Bicara tentang ini; saya sendiri akrab dengan pernyataan “Saya ateis.” Beberapa orang yang saya kenal, atau strangers yang saya temui di Twitter / Tumblr menjadikan pernyataan itu sebagai sesuatu yang “biasa” (ya, dalam tanda kutip). Lalu, bagaiman seharusnya saya bereaksi? Apakah saya harus membenci mereka? Haruskah saya menjadikan mereka musuh? Haruskah saya mengucilkan mereka, memasang tembok batas di sekeliling saya, sebagaimana teman-teman saya mengusulkan?

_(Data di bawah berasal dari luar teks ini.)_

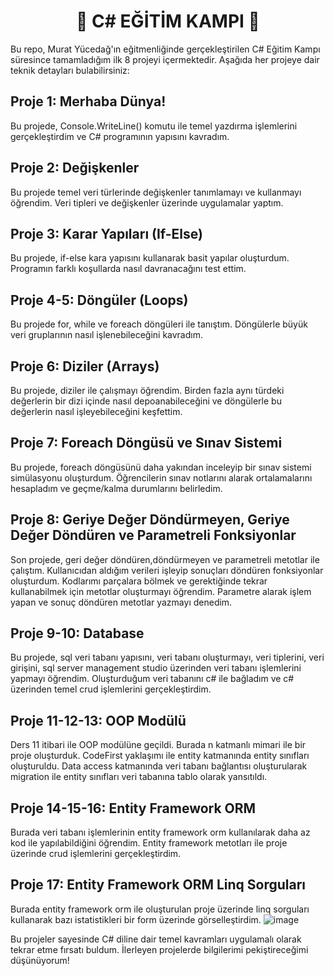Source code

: <h1 align="center">🚀 C# EĞİTİM KAMPI 🚀</h1>

Bu repo, Murat Yücedağ'ın eğitmenliğinde gerçekleştirilen C# Eğitim Kampı süresince tamamladığım ilk 8 projeyi içermektedir. Aşağıda her projeye dair teknik detayları bulabilirsiniz:

## Proje 1: Merhaba Dünya!
Bu projede, Console.WriteLine() komutu ile temel yazdırma işlemlerini gerçekleştirdim ve C# programının yapısını kavradım.

## Proje 2: Değişkenler
Bu projede temel veri türlerinde değişkenler tanımlamayı ve kullanmayı öğrendim. Veri tipleri ve değişkenler üzerinde uygulamalar yaptım. 

## Proje 3: Karar Yapıları (If-Else)
Bu projede, if-else kara yapısını kullanarak basit yapılar oluşturdum. Programın farklı koşullarda nasıl davranacağını test ettim. 

## Proje 4-5: Döngüler (Loops)
Bu projede for, while ve foreach döngüleri ile tanıştım. Döngülerle büyük veri gruplarının nasıl işlenebileceğini kavradım. 

## Proje 6: Diziler (Arrays)
Bu projede, diziler ile çalışmayı öğrendim. Birden fazla aynı türdeki değerlerin bir dizi içinde nasıl depoanabileceğini ve döngülerle bu değerlerin nasıl işleyebileceğini keşfettim. 

## Proje 7: Foreach Döngüsü ve Sınav Sistemi
Bu projede, foreach döngüsünü daha yakından inceleyip bir sınav sistemi simülasyonu oluşturdum. Öğrencilerin sınav notlarını alarak ortalamalarını hesapladım ve geçme/kalma durumlarını belirledim.

## Proje 8: Geriye Değer Döndürmeyen, Geriye Değer Döndüren ve Parametreli Fonksiyonlar
Son projede, geri değer döndüren,döndürmeyen ve parametreli metotlar ile çalıştım. Kullanıcıdan aldığım verileri işleyip sonuçları döndüren fonksiyonlar oluşturdum. Kodlarımı parçalara bölmek ve gerektiğinde tekrar kullanabilmek için metotlar oluşturmayı öğrendim. Parametre alarak işlem yapan ve sonuç döndüren metotlar yazmayı denedim. 

## Proje 9-10: Database
Bu projede, sql veri tabanı yapısını, veri tabanı oluşturmayı, veri tiplerini, veri girişini, sql server management studio üzerinden veri tabanı işlemlerini yapmayı öğrendim. Oluşturduğum veri tabanını c# ile bağladım ve c# üzerinden temel crud işlemlerini gerçekleştirdim.

## Proje 11-12-13: OOP Modülü
Ders 11 itibari ile OOP modülüne geçildi. Burada n katmanlı mimari ile bir proje oluşturduk. CodeFirst yaklaşımı ile entity katmanında entity sınıfları oluşturuldu. Data access katmanında veri tabanı bağlantısı oluşturularak migration ile entity sınıfları veri tabanına tablo olarak yansıtıldı.

## Proje 14-15-16: Entity Framework ORM
Burada veri tabanı işlemlerinin entity framework orm kullanılarak daha az kod ile yapılabildiğini öğrendim. Entity framework metotları ile proje üzerinde crud işlemlerini gerçekleştirdim.

## Proje 17: Entity Framework ORM Linq Sorguları
Burada entity framework orm ile oluşturulan proje üzerinde linq sorguları kullanarak bazı istatistikleri bir form üzerinde görselleştirdim.
![image](https://github.com/user-attachments/assets/d6b0a436-3d91-4eab-b061-a31cef83b6a5)

Bu projeler sayesinde C# diline dair temel kavramları uygulamalı olarak tekrar etme fırsatı buldum. İlerleyen projelerde bilgilerimi pekiştireceğimi düşünüyorum!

Ketika kita menjawabnya dengan “Ya”, seorang ateis yang mungkin sedang membaca ini akan tertawa terbahak-bahak menyaksikan bagaimana rapuhnya keimanan kita yang takut akan luntur yang oleh karena perkataannya kita khawatirkan akan menghancurkan perkataan hati kita sendiri tentang keluarbiasaan Tuhan.
Katakanlah, seorang lacur. Ia menjadi buruk di mata orang yang beriman, tapi menjadi baik di mata penikmat. Ateis menjadi begitu buruk di mata orang-orang yang memiliki agama, namun menjadi baik bagi mereka yang sedang mencari makna eksistensi mereka tanpa harus bersandar pada Tuhan. Sama sekali tidak bermaksud menyamakan ateis dengan lacur. Tidak sama sekali. Saya menghormati mereka selayaknya manusia pantas dan berhak dihormati whoever they believe they are. “Menjadi benar” adalah “Menjadi sesuatu yang relatif.”

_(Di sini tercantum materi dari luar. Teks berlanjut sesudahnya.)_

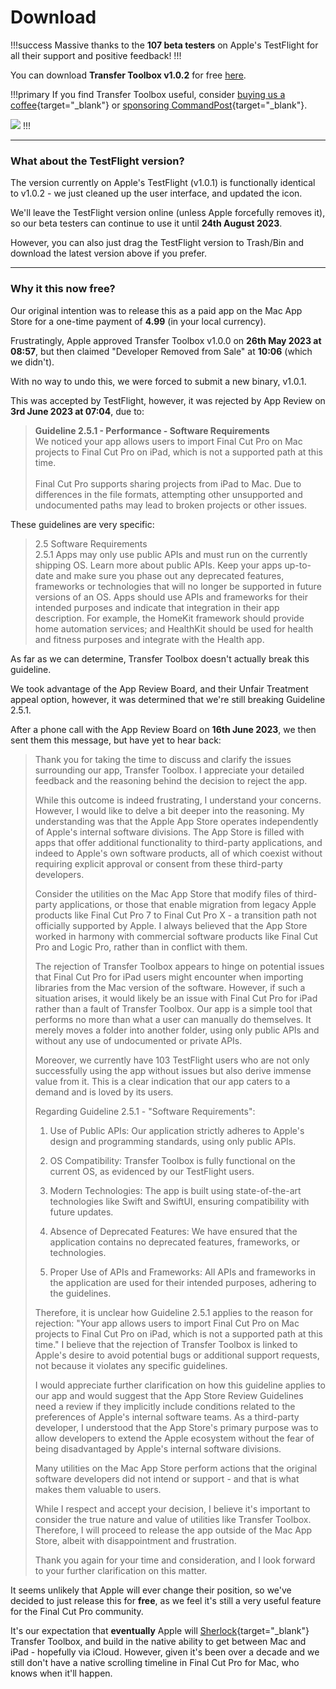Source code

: # Download

!!!success
Massive thanks to the **107 beta testers** on Apple's TestFlight for all their support and positive feedback!
!!!

You can download **Transfer Toolbox v1.0.2** for free [here](https://github.com/latenitefilms/TransferToolbox/releases/download/1.0.2/Transfer-Toolbox-1-0-2.zip).

!!!primary
If you find Transfer Toolbox useful, consider [buying us a coffee](https://www.buymeacoffee.com/latenitefilms){target="_blank"} or [sponsoring CommandPost](https://commandpost.io/sponsor/){target="_blank"}.

<a href="https://www.buymeacoffee.com/latenitefilms" target="_blank"><img src="https://img.buymeacoffee.com/button-api/?text=Buy us a coffee &emoji=&slug=latenitefilms&button_colour=5F7FFF&font_colour=ffffff&font_family=Poppins&outline_colour=000000&coffee_colour=FFDD00" /></a>
!!!

---

### What about the TestFlight version?

The version currently on Apple's TestFlight (v1.0.1) is functionally identical to v1.0.2 - we just cleaned up the user interface, and updated the icon.

We'll leave the TestFlight version online (unless Apple forcefully removes it), so our beta testers can continue to use it until **24th August 2023**.

However, you can also just drag the TestFlight version to Trash/Bin and download the latest version above if you prefer.

---

### Why it this now free?

Our original intention was to release this as a paid app on the Mac App Store for a one-time payment of **4.99** (in your local currency).

Frustratingly, Apple approved Transfer Toolbox v1.0.0 on **26th May 2023 at 08:57**, but then claimed "Developer Removed from Sale" at **10:06** (which we didn't).

With no way to undo this, we were forced to submit a new binary, v1.0.1.

This was accepted by TestFlight, however, it was rejected by App Review on **3rd June 2023 at 07:04**, due to:

> **Guideline 2.5.1 - Performance - Software Requirements**<br />
> We noticed your app allows users to import Final Cut Pro on Mac projects to Final Cut Pro on iPad, which is not a supported path at this time.<br />
><br />
> Final Cut Pro supports sharing projects from iPad to Mac. Due to differences in the file formats, attempting other unsupported and undocumented paths may lead to broken projects or other issues.

These guidelines are very specific:

> 2.5 Software Requirements<br />
> 2.5.1 Apps may only use public APIs and must run on the currently shipping OS. Learn more about public APIs. Keep your apps up-to-date and make sure you phase out any deprecated features, frameworks or technologies that will no longer be supported in future versions of an OS. Apps should use APIs and frameworks for their intended purposes and indicate that integration in their app description. For example, the HomeKit framework should provide home automation services; and HealthKit should be used for health and fitness purposes and integrate with the Health app.

As far as we can determine, Transfer Toolbox doesn't actually break this guideline.

We took advantage of the App Review Board, and their Unfair Treatment appeal option, however, it was determined that we're still breaking Guideline 2.5.1.

After a phone call with the App Review Board on **16th June 2023**, we then sent them this message, but have yet to hear back:

> Thank you for taking the time to discuss and clarify the issues surrounding our app, Transfer Toolbox. I appreciate your detailed feedback and the reasoning behind the decision to reject the app.
>
> While this outcome is indeed frustrating, I understand your concerns. However, I would like to delve a bit deeper into the reasoning. My understanding was that the Apple App Store operates independently of Apple's internal software divisions. The App Store is filled with apps that offer additional functionality to third-party applications, and indeed to Apple's own software products, all of which coexist without requiring explicit approval or consent from these third-party developers.
>
> Consider the utilities on the Mac App Store that modify files of third-party applications, or those that enable migration from legacy Apple products like Final Cut Pro 7 to Final Cut Pro X - a transition path not officially supported by Apple. I always believed that the App Store worked in harmony with commercial software products like Final Cut Pro and Logic Pro, rather than in conflict with them.
>
> The rejection of Transfer Toolbox appears to hinge on potential issues that Final Cut Pro for iPad users might encounter when importing libraries from the Mac version of the software. However, if such a situation arises, it would likely be an issue with Final Cut Pro for iPad rather than a fault of Transfer Toolbox. Our app is a simple tool that performs no more than what a user can manually do themselves. It merely moves a folder into another folder, using only public APIs and without any use of undocumented or private APIs.
>
> Moreover, we currently have 103 TestFlight users who are not only successfully using the app without issues but also derive immense value from it. This is a clear indication that our app caters to a demand and is loved by its users.
>
> Regarding Guideline 2.5.1 - "Software Requirements":
>
> 1. Use of Public APIs: Our application strictly adheres to Apple's design and programming standards, using only public APIs.
>
> 2. OS Compatibility: Transfer Toolbox is fully functional on the current OS, as evidenced by our TestFlight users.
>
> 3. Modern Technologies: The app is built using state-of-the-art technologies like Swift and SwiftUI, ensuring compatibility with future updates.
>
> 4. Absence of Deprecated Features: We have ensured that the application contains no deprecated features, frameworks, or technologies.
>
> 5. Proper Use of APIs and Frameworks: All APIs and frameworks in the application are used for their intended purposes, adhering to the guidelines.
>
> Therefore, it is unclear how Guideline 2.5.1 applies to the reason for rejection: "Your app allows users to import Final Cut Pro on Mac projects to Final Cut Pro on iPad, which is not a supported path at this time." I believe that the rejection of Transfer Toolbox is linked to Apple's desire to avoid potential bugs or additional support requests, not because it violates any specific guidelines.
>
> I would appreciate further clarification on how this guideline applies to our app and would suggest that the App Store Review Guidelines need a review if they implicitly include conditions related to the preferences of Apple's internal software teams. As a third-party developer, I understood that the App Store's primary purpose was to allow developers to extend the Apple ecosystem without the fear of being disadvantaged by Apple's internal software divisions.
>
> Many utilities on the Mac App Store perform actions that the original software developers did not intend or support - and that is what makes them valuable to users.
>
> While I respect and accept your decision, I believe it's important to consider the true nature and value of utilities like Transfer Toolbox. Therefore, I will proceed to release the app outside of the Mac App Store, albeit with disappointment and frustration.
>
> Thank you again for your time and consideration, and I look forward to your further clarification on this matter.

It seems unlikely that Apple will ever change their position, so we've decided to just release this for **free**, as we feel it's still a very useful feature for the Final Cut Pro community.

It's our expectation that **eventually** Apple will [Sherlock](https://512pixels.net/2013/12/the-brushed-metal-diaries-sherlock/){target="_blank"} Transfer Toolbox, and build in the native ability to get between Mac and iPad - hopefully via iCloud. However, given it's been over a decade and we still don't have a native scrolling timeline in Final Cut Pro for Mac, who knows when it'll happen.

Apakah lacur tak layak hidup dan mencari jalan kehidupannya sendiri?
Apakah lacur tak memiliki kebebasan untuk menentukan hatinya sendiri?
Apakah lacur tak berhak untuk menjadi bagian dari komunitas manusia di semesta ini?
Namun apakah lacur tak memiliki hak untuk mendapat kehidupan yang layak dengan bertumpu hanya pada norma dan moral sebagaimana agama kita ajarkan?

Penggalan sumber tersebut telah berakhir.